Government groups like the Defense Advanced Research Planning Agency (DARPA) and Office of Naval Research have since learned to trust robots more than computer-enhanced flippers, and spent a great deal of time and money on projects that target the military use of robots and remote-control systems.
A few of these systems and prototypes were on display at a recent emerging technology and robotics conference at Boston University.
These range from underwater robot sleds that cruise the bottom looking for mines to lightweight briefcase-size flying robots that are tossed in the air and zip around an urban setting to sneak up on the enemy.
There are even bird-size flying “perch and stare” robots that can hop from building-to-building, deposit sensors on a ledge and fly off to the next building, said Stephen Welby, director of DARPA’s Tactical Technology Office.
Remote control planes and robots have been used by the military since World War II. It is only in the last year or two, however, that robots have assumed a major role in the military’s Future Combat Systems plans, explained Colin Angle, CEO and co-founder of iRobot, a Massachusetts company that is working closely with the government on robots and network-centric warfare.

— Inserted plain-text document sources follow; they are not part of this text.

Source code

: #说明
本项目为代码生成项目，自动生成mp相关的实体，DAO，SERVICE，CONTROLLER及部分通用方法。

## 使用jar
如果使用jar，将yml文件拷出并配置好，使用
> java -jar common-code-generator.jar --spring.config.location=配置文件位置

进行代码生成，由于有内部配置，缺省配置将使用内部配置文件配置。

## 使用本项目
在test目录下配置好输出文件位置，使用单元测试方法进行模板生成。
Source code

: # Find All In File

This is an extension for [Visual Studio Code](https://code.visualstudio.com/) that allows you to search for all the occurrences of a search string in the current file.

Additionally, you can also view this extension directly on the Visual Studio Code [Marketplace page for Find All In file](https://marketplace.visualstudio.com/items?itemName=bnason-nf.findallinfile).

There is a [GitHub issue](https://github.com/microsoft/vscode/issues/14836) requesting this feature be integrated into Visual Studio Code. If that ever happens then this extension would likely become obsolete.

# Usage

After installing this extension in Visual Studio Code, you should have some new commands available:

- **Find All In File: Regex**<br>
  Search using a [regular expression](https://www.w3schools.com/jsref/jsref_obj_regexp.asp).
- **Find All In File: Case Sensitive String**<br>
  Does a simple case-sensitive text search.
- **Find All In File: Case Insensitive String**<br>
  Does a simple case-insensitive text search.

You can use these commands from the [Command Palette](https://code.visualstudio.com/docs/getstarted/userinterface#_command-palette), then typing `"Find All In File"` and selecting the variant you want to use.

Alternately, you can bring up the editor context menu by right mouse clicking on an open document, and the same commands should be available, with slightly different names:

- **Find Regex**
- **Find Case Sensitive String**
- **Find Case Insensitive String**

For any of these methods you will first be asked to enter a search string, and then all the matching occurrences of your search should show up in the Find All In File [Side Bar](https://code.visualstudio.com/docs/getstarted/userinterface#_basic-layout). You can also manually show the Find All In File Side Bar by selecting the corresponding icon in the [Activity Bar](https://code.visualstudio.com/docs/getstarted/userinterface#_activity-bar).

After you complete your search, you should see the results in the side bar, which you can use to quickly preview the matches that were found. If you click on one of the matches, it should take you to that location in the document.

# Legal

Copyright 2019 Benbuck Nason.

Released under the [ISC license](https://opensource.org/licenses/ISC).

Up to 3,600 robotic systems will be eventually deployed, he noted, including unmanned vehicles, robot-controlled submarines and a four-legged machine called “Big Dog” that can tag alongside a soldier to carry equipment and is able to recover from swift kicks in the rear.
BU is one of a number of Massachusetts colleges receiving research money from DARPA, the Office of Naval Warfare and other military agencies to develop and expand the use of robots on the battlefield.
Supporters of this research include Senators Daniel Inouye (D-Hawaii), Ted Stevens (R-Alaska) and Edward Kennedy (D-Mass.), who have channeled money to BU’s Photonics Center to fund a project to develop laser-carrying robots that can instantly follow the sound of a gunshot back to a sniper hidden in the brush.
Called RedOwl, or Robot Enhanced Detection Outpost with Lasers, the project has also included the use of networked systems that can quickly turn toward a gunshot, use cameras to zoom in on a suspected enemy and direct opposing fire back at the enemy.
“Development has moved from Generation Two to Generation Three machines in just eight months,” said Glenn Thoren, deputy director of BU’s Photonics Center, which previously developed stealth technology for Raytheon.
Other robotic systems are designed to crawl through spider holes to sniff our Iraqi insurgents, or use thermal systems to tell if someone touched a doorknob recently.
Challenges in developing robots for warfare and biological sentry duties include locomotion, mapping and navigation, manipulation, motion planning and object recognition, explained MIT’s robot honcho Leonard.
There are also some obvious problems in testing these systems in the real world without attracting too much attention.
Leonard and his crew, for example, have been playing around with a fleet of robot-controlled kayaks in Boston’s Charles River that may result in unmanned systems that monitor and protect liquefied natural gas tankers entering Boston Harbor.
One excursion caught the attention of a passing helicopter news team that filmed the strange site and later presented it on the evening news.